- Film poster
- Directed by: Lou Ye
- Written by: Xu Qin
- Produced by: Zhang Haimin; Nai An;
- Starring: Jia Hongsheng; Ma Xiaoqing; Wang Zhiwen;
- Cinematography: Zhang Xigui
- Edited by: Liu Jialin Lou Ye Xu Dong
- Music by: Zhang Shaotong
- Production company: Fujian Film Studio
- Release date: November 13, 1995 (Turin);
- Running time: 96 minutes
- Country: China
- Language: Mandarin Chinese

= Weekend Lover =

Weekend Lover (周末情人 (Zhōu mò qíng rén)) is the 1995 directorial debut by Chinese director Lou Ye. The film stars actors Jia Hongsheng and Ma Xiaoqing. Fellow director Wang Xiaoshuai also plays a minor role.

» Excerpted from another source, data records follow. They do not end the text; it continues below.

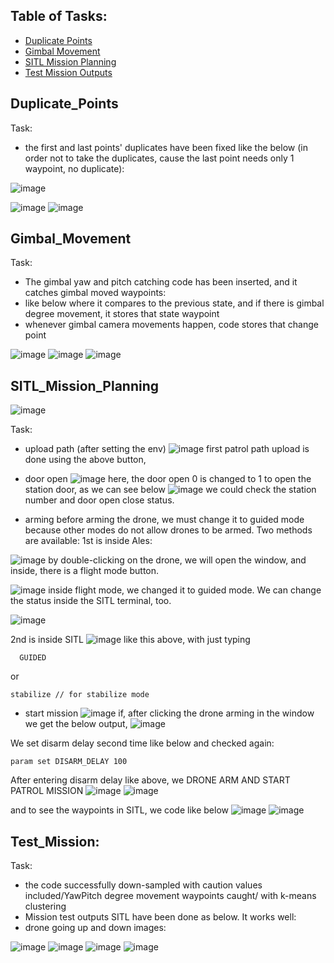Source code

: ## Table of Tasks:
* [Duplicate Points](#duplicate_Points)
* [Gimbal Movement](#gimbal_Movement)
* [SITL Mission Planning](#sitl_mission_planning)
* [Test Mission Outputs](#code)
  

## Duplicate_Points

Task:
- the first and last points' duplicates have been fixed like the below (in order not to take the duplicates, cause the last point needs only 1 waypoint, no duplicate):

![image](https://github.com/UbaydullohML/VS-Projects/assets/75980506/87692154-de18-496f-8289-5b22071d75a2)

![image](https://github.com/UbaydullohML/VS-Projects/assets/75980506/1faf2d71-cd2a-43b9-8c3f-14078845fed9)
![image](https://github.com/UbaydullohML/VS-Projects/assets/75980506/96766845-06ed-4507-ab2c-bf0928bf919f)

## Gimbal_Movement

Task:
- The gimbal yaw and pitch catching code has been inserted, and it catches gimbal moved waypoints:
- like below where it compares to the previous state, and if there is gimbal degree movement, it stores that state waypoint
- whenever gimbal camera movements happen, code stores that change point

![image](https://github.com/UbaydullohML/VS-Projects/assets/75980506/1b83628e-a132-4ea7-96ba-eb980dfdbbe1)
![image](https://github.com/UbaydullohML/VS-Projects/assets/75980506/41701f95-7d3f-45e9-bafc-6f171f34737a)
![image](https://github.com/UbaydullohML/VS-Projects/assets/75980506/d408439a-ffcc-4a50-9058-21045ae5399d)

## SITL_Mission_Planning

![image](https://github.com/UbaydullohML/VS-Projects/assets/75980506/f89c26ce-3f64-4113-aa14-ab87ef95bcba)

Task:
- upload path (after setting the env)
![image](https://github.com/UbaydullohML/VS-Projects/assets/75980506/0fdefcd0-067a-4d85-b58b-24ac8fad6e93)
first patrol path upload is done using the above button, 

- door open
![image](https://github.com/UbaydullohML/VS-Projects/assets/75980506/5e2ffa7a-5199-4052-b4bd-0235026b9d94)
here, the door open 0 is changed to 1 to open the station door, as we can see below
![image](https://github.com/UbaydullohML/VS-Projects/assets/75980506/0d47fbc3-7416-4a0f-8098-f89e9753af60)
we could check the station number and door open close status.

- arming
before arming the drone, we must change it to guided mode because other modes do not allow drones to be armed. Two methods are available:
 1st is inside Ales:

![image](https://github.com/UbaydullohML/VS-Projects/assets/75980506/e80637a4-8f2c-4869-89bc-a877a3a916d1)
by double-clicking on the drone, we will open the window, and inside, there is a flight mode button.

![image](https://github.com/UbaydullohML/VS-Projects/assets/75980506/7a3a4fc9-d81d-4d92-9dbb-9468a85b2ed4)
inside flight mode, we changed it to guided mode. We can change the status inside the SITL terminal, too.

![image](https://github.com/UbaydullohML/VS-Projects/assets/75980506/69db318d-e2ab-436a-9956-d0a751ac776f)

 2nd is inside SITL
![image](https://github.com/UbaydullohML/VS-Projects/assets/75980506/54b934cd-3dcd-497d-b8b4-223e032a0183)
like this above, with just typing

      GUIDED
or 

    stabilize // for stabilize mode

- start mission
![image](https://github.com/UbaydullohML/VS-Projects/assets/75980506/0a933ed3-c94d-4075-bbbf-697b07ce0090)
if, after clicking the drone arming in the window we get the below output,
![image](https://github.com/UbaydullohML/VS-Projects/assets/75980506/c4fa7074-ed12-4dad-884e-bba62169ceed)

We set disarm delay second time like below and checked again:

    param set DISARM_DELAY 100

After entering disarm delay like above, we DRONE ARM AND START PATROL MISSION
![image](https://github.com/UbaydullohML/VS-Projects/assets/75980506/44197dfb-917a-4a4d-a593-246018c41bf2)
![image](https://github.com/UbaydullohML/VS-Projects/assets/75980506/c5e4b55b-1ac8-4ee0-bc22-903511a5805d)

and to see the waypoints in SITL, we code like below
![image](https://github.com/UbaydullohML/VS-Projects/assets/75980506/c0c04ab2-73fb-42b3-933b-d46f1f11d638)
![image](https://github.com/UbaydullohML/VS-Projects/assets/75980506/c6f6460f-5477-4a5f-a49a-dbb23cf2d68f)

## Test_Mission:

Task:
- the code successfully down-sampled with caution values included/YawPitch degree movement waypoints caught/ with k-means clustering
- Mission test outputs SITL have been done as below. It works well:
- drone going up and down images:

![image](https://github.com/UbaydullohML/VS-Projects/assets/75980506/a394efa1-f544-4b83-be06-595b3623522c)
![image](https://github.com/UbaydullohML/VS-Projects/assets/75980506/b9bb8deb-edf0-4f12-92bd-6208d3eab493)
![image](https://github.com/UbaydullohML/VS-Projects/assets/75980506/04a7937c-a47e-4c9c-bbc0-9b64a9f5ef72)
![image](https://github.com/UbaydullohML/VS-Projects/assets/75980506/11bac9b1-276e-472a-a67f-f16ec14ca784)


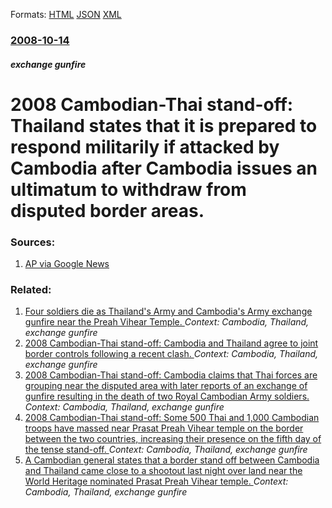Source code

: 
Formats: [HTML](/news/2008/10/14/2008-cambodian-thai-stand-off-thailand-states-that-it-is-prepared-to-respond-militarily-if-attacked-by-cambodia-after-cambodia-issues-an-u.html)  [JSON](/news/2008/10/14/2008-cambodian-thai-stand-off-thailand-states-that-it-is-prepared-to-respond-militarily-if-attacked-by-cambodia-after-cambodia-issues-an-u.json)  [XML](/news/2008/10/14/2008-cambodian-thai-stand-off-thailand-states-that-it-is-prepared-to-respond-militarily-if-attacked-by-cambodia-after-cambodia-issues-an-u.xml)  

### [2008-10-14](/news/2008/10/14/index.md)

##### exchange gunfire
#  2008 Cambodian-Thai stand-off: Thailand states that it is prepared to respond militarily if attacked by Cambodia after Cambodia issues an ultimatum to withdraw from disputed border areas. 




### Sources:

1. [AP via Google News](http://ap.google.com/article/ALeqM5jhyr2pl9sCLBgkK42CXKfFwCOPSQD93QCB181)

### Related:

1. [ Four soldiers die as Thailand's Army and Cambodia's Army exchange gunfire near the Preah Vihear Temple. ](/news/2009/04/3/four-soldiers-die-as-thailand-s-army-and-cambodia-s-army-exchange-gunfire-near-the-preah-vihear-temple.md) _Context: Cambodia, Thailand, exchange gunfire_
2. [ 2008 Cambodian-Thai stand-off: Cambodia and Thailand agree to joint border controls following a recent clash. ](/news/2008/10/16/2008-cambodian-thai-stand-off-cambodia-and-thailand-agree-to-joint-border-controls-following-a-recent-clash.md) _Context: Cambodia, Thailand, exchange gunfire_
3. [ 2008 Cambodian-Thai stand-off: Cambodia claims that Thai forces are grouping near the disputed area with later reports of an exchange of gunfire resulting in the death of two Royal Cambodian Army soldiers. ](/news/2008/10/15/2008-cambodian-thai-stand-off-cambodia-claims-that-thai-forces-are-grouping-near-the-disputed-area-with-later-reports-of-an-exchange-of-gu.md) _Context: Cambodia, Thailand, exchange gunfire_
4. [ 2008 Cambodian-Thai stand-off: Some 500 Thai and 1,000 Cambodian troops have massed near Prasat Preah Vihear temple on the border between the two countries, increasing their presence on the fifth day of the tense stand-off. ](/news/2008/07/19/2008-cambodian-thai-stand-off-some-500-thai-and-1-000-cambodian-troops-have-massed-near-prasat-preah-vihear-temple-on-the-border-between-t.md) _Context: Cambodia, Thailand, exchange gunfire_
5. [ A Cambodian general states that a border stand off between Cambodia and Thailand came close to a shootout last night over land near the World Heritage nominated Prasat Preah Vihear temple. ](/news/2008/07/18/a-cambodian-general-states-that-a-border-stand-off-between-cambodia-and-thailand-came-close-to-a-shootout-last-night-over-land-near-the-wor.md) _Context: Cambodia, Thailand, exchange gunfire_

The film follows a young man, A Xi, who is recently released from prison. Once released, he seeks out his old girlfriend Li Xin, who has since begun a relationship with La La, a young musician. As the two men vie for her attention, tension and violence escalate.

== Cast ==
- Jia Hongsheng — A Xi, a young man recently released from prison where he had served a term for murder of a fellow teenager.
- Ma Xiaoqing — Li Xin, A Xi's ex-girlfriend.
- Wang Zhiwen — La La, Li Xin's new boyfriend.
- Nai An — Chen Chen, the film's narrator.
- Wang Xiaoshuai — Zhang Chi, a musician in La La's band.

== Production ==
Weekend Lover served as Lou Ye's first feature-film since graduating from the Beijing Film Academy in 1989 and is notable for having the youngest production team in Chinese cinematic history upon its release. Shot and produced in 1993 and 1994, once complete, the film was banned for two years by the Chinese film censors; after the ban ended, Weekend Lover was released internationally at the tail end of 1995.

== Reception ==
Weekend Lovers noir-style and tales of violent disaffected youth led to its comparison with similar films of the period, notably Zhang Yuan's Beijing Bastards. Like that film, Weekend Lover is also considered a defining film for the "Sixth Generation" of Chinese cinema, particularly in its tone and subject matter that focuses on modern urban life instead of traditional Chinese history. Less positive reviews often praised the film as technically assured, but convoluted in its plotting leading at least one reviewer to refer to it as a "minor festival curio."

===Premieres and awards===
The film managed to premiere at a handful of foreign film festivals, notably the Turin Young Cinema Festival in 1995. It eventually went on to win the Werner Fassbinder Award for Best Direction at the 1996 Mannheim-Heidelberg International Film Festival.